[Material provided Boundary: Start]

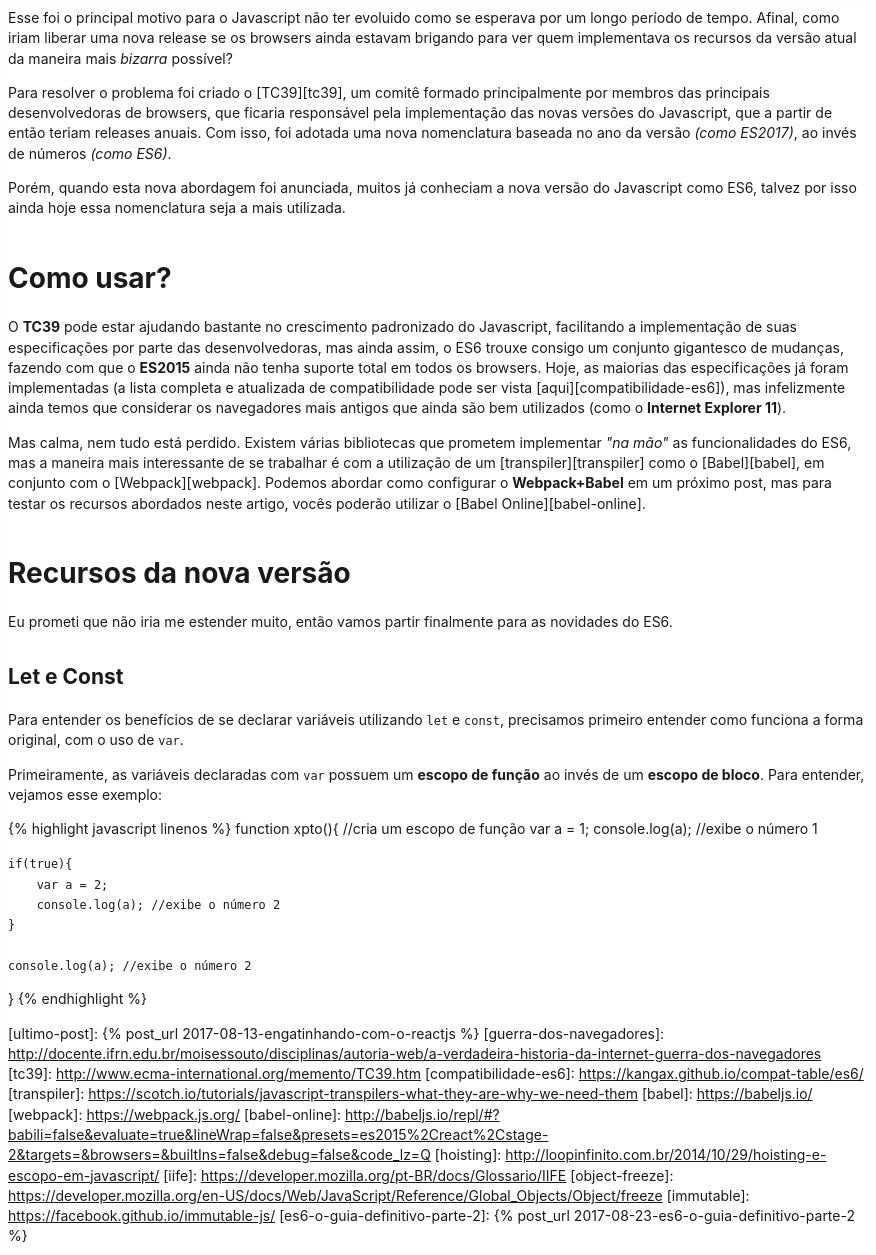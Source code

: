 Esse foi o principal motivo para o Javascript não ter evoluido como se esperava por um longo período de tempo. Afinal, como iriam liberar uma nova release se os browsers ainda estavam brigando para ver quem implementava os recursos da versão atual da maneira mais _bizarra_ possível?

Para resolver o problema foi criado o [TC39][tc39], um comitê formado principalmente por membros das principais desenvolvedoras de browsers, que ficaria responsável pela implementação das novas versões do Javascript, que a partir de então teriam releases anuais. Com isso, foi adotada uma nova nomenclatura baseada no ano da versão _(como ES2017)_, ao invés de números _(como ES6)_. 

Porém, quando esta nova abordagem foi anunciada, muitos já conheciam a nova versão do Javascript como ES6, talvez por isso ainda hoje essa nomenclatura seja a mais utilizada.

# Como usar?

O **TC39** pode estar ajudando bastante no crescimento padronizado do Javascript, facilitando a implementação de suas especificações por parte das desenvolvedoras, mas ainda assim, o ES6 trouxe consigo um conjunto gigantesco de mudanças, fazendo com que o **ES2015** ainda não tenha suporte total em todos os browsers. Hoje, as maiorias das especificações já foram implementadas (a lista completa e atualizada de compatibilidade pode ser vista [aqui][compatibilidade-es6]), mas infelizmente ainda temos que considerar os navegadores mais antigos que ainda são bem utilizados (como o **Internet Explorer 11**).

Mas calma, nem tudo está perdido. Existem várias bibliotecas que prometem implementar _"na mão"_ as funcionalidades do ES6, mas a maneira mais interessante de se trabalhar é com a utilização de um [transpiler][transpiler] como o [Babel][babel], em conjunto com o [Webpack][webpack]. Podemos abordar como configurar o **Webpack+Babel** em um próximo post, mas para testar os recursos abordados neste artigo, vocês poderão utilizar o [Babel Online][babel-online].

# Recursos da nova versão

Eu prometi que não iria me estender muito, então vamos partir finalmente para as novidades do ES6.

## Let e Const

Para entender os benefícios de se declarar variáveis utilizando `let` e `const`, precisamos primeiro entender como funciona a forma original, com o uso de `var`.

Primeiramente, as variáveis declaradas com `var` possuem um **escopo de função** ao invés de um **escopo de bloco**. Para entender, vejamos esse exemplo:

{% highlight javascript linenos %}
function xpto(){ //cria um escopo de função
    var a = 1;
    console.log(a); //exibe o número 1

    if(true){
        var a = 2;
        console.log(a); //exibe o número 2
    }

    console.log(a); //exibe o número 2
}
{% endhighlight %}


[ultimo-post]:                      {% post_url 2017-08-13-engatinhando-com-o-reactjs %}
[guerra-dos-navegadores]:       http://docente.ifrn.edu.br/moisessouto/disciplinas/autoria-web/a-verdadeira-historia-da-internet-guerra-dos-navegadores
[tc39]:                             http://www.ecma-international.org/memento/TC39.htm
[compatibilidade-es6]:              https://kangax.github.io/compat-table/es6/
[transpiler]:                       https://scotch.io/tutorials/javascript-transpilers-what-they-are-why-we-need-them
[babel]:                            https://babeljs.io/
[webpack]:                          https://webpack.js.org/
[babel-online]:                     http://babeljs.io/repl/#?babili=false&evaluate=true&lineWrap=false&presets=es2015%2Creact%2Cstage-2&targets=&browsers=&builtIns=false&debug=false&code_lz=Q
[hoisting]:                         http://loopinfinito.com.br/2014/10/29/hoisting-e-escopo-em-javascript/
[iife]:                             https://developer.mozilla.org/pt-BR/docs/Glossario/IIFE
[object-freeze]:                https://developer.mozilla.org/en-US/docs/Web/JavaScript/Reference/Global_Objects/Object/freeze
[immutable]:                        https://facebook.github.io/immutable-js/
[es6-o-guia-definitivo-parte-2]:    {% post_url 2017-08-23-es6-o-guia-definitivo-parte-2 %}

[Material provided Boundary: End]

[Brief]:
Which lines of the records above hold the word "escopo"? Copy each one out.

[Your solution]:
Primeiramente, as variáveis declaradas com `var` possuem um **escopo de função** ao invés de um **escopo de bloco**. Para entender, vejamos esse exemplo:
function xpto(){ //cria um escopo de função
[hoisting]:                         http://loopinfinito.com.br/2014/10/29/hoisting-e-escopo-em-javascript/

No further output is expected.